Software engineer Tong Zou had put his trust in Quadriga CX, Canada's largest cryptocurrency exchange, whose co-founder died with the password to his clients' assets, according to a report by Sky News.
The mysterious death of 30-year-old Gerald Cotten left tens of thousands of investors out of pocket and sparked speculation that he was still alive. Before his death, it was discovered that Cotten was running a Ponzi scheme, which investigators described as "an old-fashioned swindle cloaked in modern technology."
After losing about $500,000 Canadian, including $200,000 gifted to him by his parents, Zou is speaking out. His story is among several others now being investigated in a new Netflix documentary.
"A lot of people want to blame just me for this," he says. "Yeah, I deserve some of the blame because it's irresponsible. I should have done more research. It's also the unluckiness, the timing. How could I know? I guess I trusted them a lot.'
Zou had accumulated significant debts in 2018 after taking out US$80,000 in loans to purchase Bitcoin before the cryptocurrency's value plummeted. To pay off his debt, the software developer decided to sell his San Francisco condo and relocate to Vancouver.
He needed to transfer US$400,000 from his US account to his Canadian account, but he didn't want to pay a bank commission. He claims that he had successfully used other cryptocurrency exchanges in the past, and that he has friends who had used Quadriga.
"I did some research on Reddit,” he said. “They said: 'Oh it's going to take a while but you always get your money. It's not a scam'."
Zou used his money to buy Bitcoin before selling it on Quadriga, expecting $500,000 Canadian to be remitted to his bank account in Canada. However, three months later, the money was still missing.
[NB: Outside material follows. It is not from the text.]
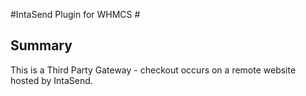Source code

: #IntaSend Plugin for WHMCS #

## Summary ##

This is a Third Party Gateway - checkout occurs on a remote website hosted by IntaSend.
After repeatedly emailing Quadriga, he said the company blamed the delay on a legal battle it was having with a bank.
"I kept asking them: Where's my money? - October, November, December - during all that time," he said. "At that time, there was nothing I could do. There was no way of getting my money back. Once I deposited it, it was basically gone. It turned out to be a scam."
While his mother was sympathetic to his situation, he did not inform his father, who only learned of the money’s loss after his son appeared on the news.
Cotten's widow, Jennifer Robertson, has since complained of getting threats from online cryptocurrency communities, despite denying any knowledge of her husband's apparent crime.
According to a 2020 statement from the Ontario Securities Commission, the collapse of Quadriga in 2019 cost at least $169 million Canadian to 76,000 investors. Cotten's illicit trading was responsible for almost $115 million of that, according to the regulator.
Zou is currently participating in a legal action to recover assets for customers who lost money with Quadriga, but he claimed no substantial progress have been made since 2020.